Character. Clustering method. "pam" for Partitioning Around Medoids, or a hierarchical method: "ward.D2", "ward.D", "complete", "average", "single", "mcquitty", "median", "centroid". Default: "pam".

na_syms

Character vector. Symbols treated as missing values. Default: c("*", "%").

weighted

Logical. Apply exponential decay weighting to Hamming distance positions? Only valid when dissimilarity = "hamming". Default: FALSE.

lambda

Numeric. Decay rate for weighted Hamming. Higher values weight earlier positions more strongly. Default: 1.

seed

Integer or NULL. Random seed for reproducibility. Default: NULL.

q

Integer. Size of q-grams for "qgram", "cosine", and "jaccard" distances. Default: 2L.

p

Numeric. Winkler prefix penalty for Jaro-Winkler distance (clamped to 0–0.25). Default: 0.1.

covariates

Optional. Post-hoc covariate analysis of cluster membership via multinomial logistic regression. Accepts:

formula

~ Age + Gender

character vector

c("Age", "Gender")

string

"Age + Gender"

data.frame

All columns used as covariates

NULL

No covariate analysis (default)

Covariates are looked up in netobject$metadata or non-sequence columns of the input data.

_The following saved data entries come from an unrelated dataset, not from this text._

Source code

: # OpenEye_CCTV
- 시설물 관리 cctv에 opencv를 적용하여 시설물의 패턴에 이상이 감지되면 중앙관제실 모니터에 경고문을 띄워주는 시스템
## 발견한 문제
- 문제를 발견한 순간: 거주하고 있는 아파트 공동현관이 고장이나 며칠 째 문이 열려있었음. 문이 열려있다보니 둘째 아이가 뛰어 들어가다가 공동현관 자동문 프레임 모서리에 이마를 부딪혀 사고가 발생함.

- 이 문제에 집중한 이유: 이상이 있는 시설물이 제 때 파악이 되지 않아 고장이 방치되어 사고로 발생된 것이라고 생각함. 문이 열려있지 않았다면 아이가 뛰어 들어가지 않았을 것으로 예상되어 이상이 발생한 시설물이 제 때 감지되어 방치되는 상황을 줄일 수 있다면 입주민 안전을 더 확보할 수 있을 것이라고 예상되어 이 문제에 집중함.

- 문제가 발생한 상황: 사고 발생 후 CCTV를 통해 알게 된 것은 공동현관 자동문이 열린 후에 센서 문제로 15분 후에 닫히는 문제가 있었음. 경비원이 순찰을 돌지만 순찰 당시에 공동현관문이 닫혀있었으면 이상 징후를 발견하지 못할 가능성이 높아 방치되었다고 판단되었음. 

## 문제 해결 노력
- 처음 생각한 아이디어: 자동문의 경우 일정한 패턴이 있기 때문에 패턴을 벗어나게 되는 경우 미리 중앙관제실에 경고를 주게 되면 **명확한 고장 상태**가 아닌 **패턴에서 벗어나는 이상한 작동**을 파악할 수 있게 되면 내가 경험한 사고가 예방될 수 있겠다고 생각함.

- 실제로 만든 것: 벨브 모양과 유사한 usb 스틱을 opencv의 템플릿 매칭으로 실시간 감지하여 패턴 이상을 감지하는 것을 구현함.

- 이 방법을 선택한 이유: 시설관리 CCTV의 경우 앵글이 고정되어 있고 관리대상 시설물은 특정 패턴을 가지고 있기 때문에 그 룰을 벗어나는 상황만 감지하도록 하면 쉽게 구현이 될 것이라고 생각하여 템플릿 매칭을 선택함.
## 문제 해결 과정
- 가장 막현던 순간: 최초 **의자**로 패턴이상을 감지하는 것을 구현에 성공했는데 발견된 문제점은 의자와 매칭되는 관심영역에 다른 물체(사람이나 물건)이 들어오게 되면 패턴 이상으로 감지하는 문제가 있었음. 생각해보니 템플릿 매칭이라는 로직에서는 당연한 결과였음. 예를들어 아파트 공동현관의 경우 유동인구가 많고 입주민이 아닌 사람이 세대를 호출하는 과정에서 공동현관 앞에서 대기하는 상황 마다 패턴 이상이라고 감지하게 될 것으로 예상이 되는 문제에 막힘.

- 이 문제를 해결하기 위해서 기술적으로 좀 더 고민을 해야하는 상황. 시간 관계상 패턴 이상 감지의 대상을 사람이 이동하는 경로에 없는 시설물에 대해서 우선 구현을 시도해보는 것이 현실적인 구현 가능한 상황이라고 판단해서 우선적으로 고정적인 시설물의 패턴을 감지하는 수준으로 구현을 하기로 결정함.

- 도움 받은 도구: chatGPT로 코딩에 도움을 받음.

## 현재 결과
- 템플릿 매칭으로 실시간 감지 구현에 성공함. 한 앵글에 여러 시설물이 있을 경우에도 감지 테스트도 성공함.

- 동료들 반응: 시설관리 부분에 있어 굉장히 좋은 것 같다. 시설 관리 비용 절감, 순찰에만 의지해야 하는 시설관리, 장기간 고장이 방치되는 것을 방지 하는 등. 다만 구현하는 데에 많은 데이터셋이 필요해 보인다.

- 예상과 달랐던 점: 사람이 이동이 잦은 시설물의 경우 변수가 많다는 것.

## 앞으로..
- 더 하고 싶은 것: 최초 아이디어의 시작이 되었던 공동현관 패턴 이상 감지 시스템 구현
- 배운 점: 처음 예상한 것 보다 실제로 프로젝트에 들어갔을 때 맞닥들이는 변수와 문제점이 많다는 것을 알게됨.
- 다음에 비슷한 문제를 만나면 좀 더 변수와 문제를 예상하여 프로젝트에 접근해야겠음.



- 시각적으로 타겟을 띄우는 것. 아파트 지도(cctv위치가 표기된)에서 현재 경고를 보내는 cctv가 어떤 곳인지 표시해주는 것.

For tna and cograph_network inputs, pass covariates as a data.frame. Results stored in $covariates. Requires the nnet package.

...

Additional arguments (currently unused).

Value

An object of class "net_clustering" containing:

data

The original input data.

k

Number of clusters.

assignments

Named integer vector of cluster assignments.

silhouette

Overall average silhouette width.

sizes

Named integer vector of cluster sizes.

method

Clustering method used.

dissimilarity

Distance metric used.

distance

The computed dissimilarity matrix (dist object).

medoids

Integer vector of medoid row indices (PAM only; NULL for hierarchical methods).

seed

Seed used (or NULL).

weighted

Logical, whether weighted Hamming was used.

lambda

Lambda value used (0 if not weighted).

Examples

# \donttest{
seqs <- data.frame(
  V1 = sample(LETTERS[1:3], 20, TRUE), V2 = sample(LETTERS[1:3], 20, TRUE),
  V3 = sample(LETTERS[1:3], 20, TRUE), V4 = sample(LETTERS[1:3], 20, TRUE)
)
cl <- cluster_data(seqs, k = 2)
print(cl)
#> Sequence Clustering
#>   Method:        pam 
#>   Dissimilarity: hamming  
#>   Clusters:      2 
#>   Silhouette:    0.2704 
#>   Cluster sizes: 8, 12 
#>   Medoids:       18, 16 
summary(cl)
#> Sequence Clustering Summary
#>   Method:        pam 
#>   Dissimilarity: hamming 
#>   Silhouette:    0.2704 
#> 
#> Per-cluster statistics:
#>  cluster size mean_within_dist
#>        1    8         2.428571
#>        2   12         2.136364
# }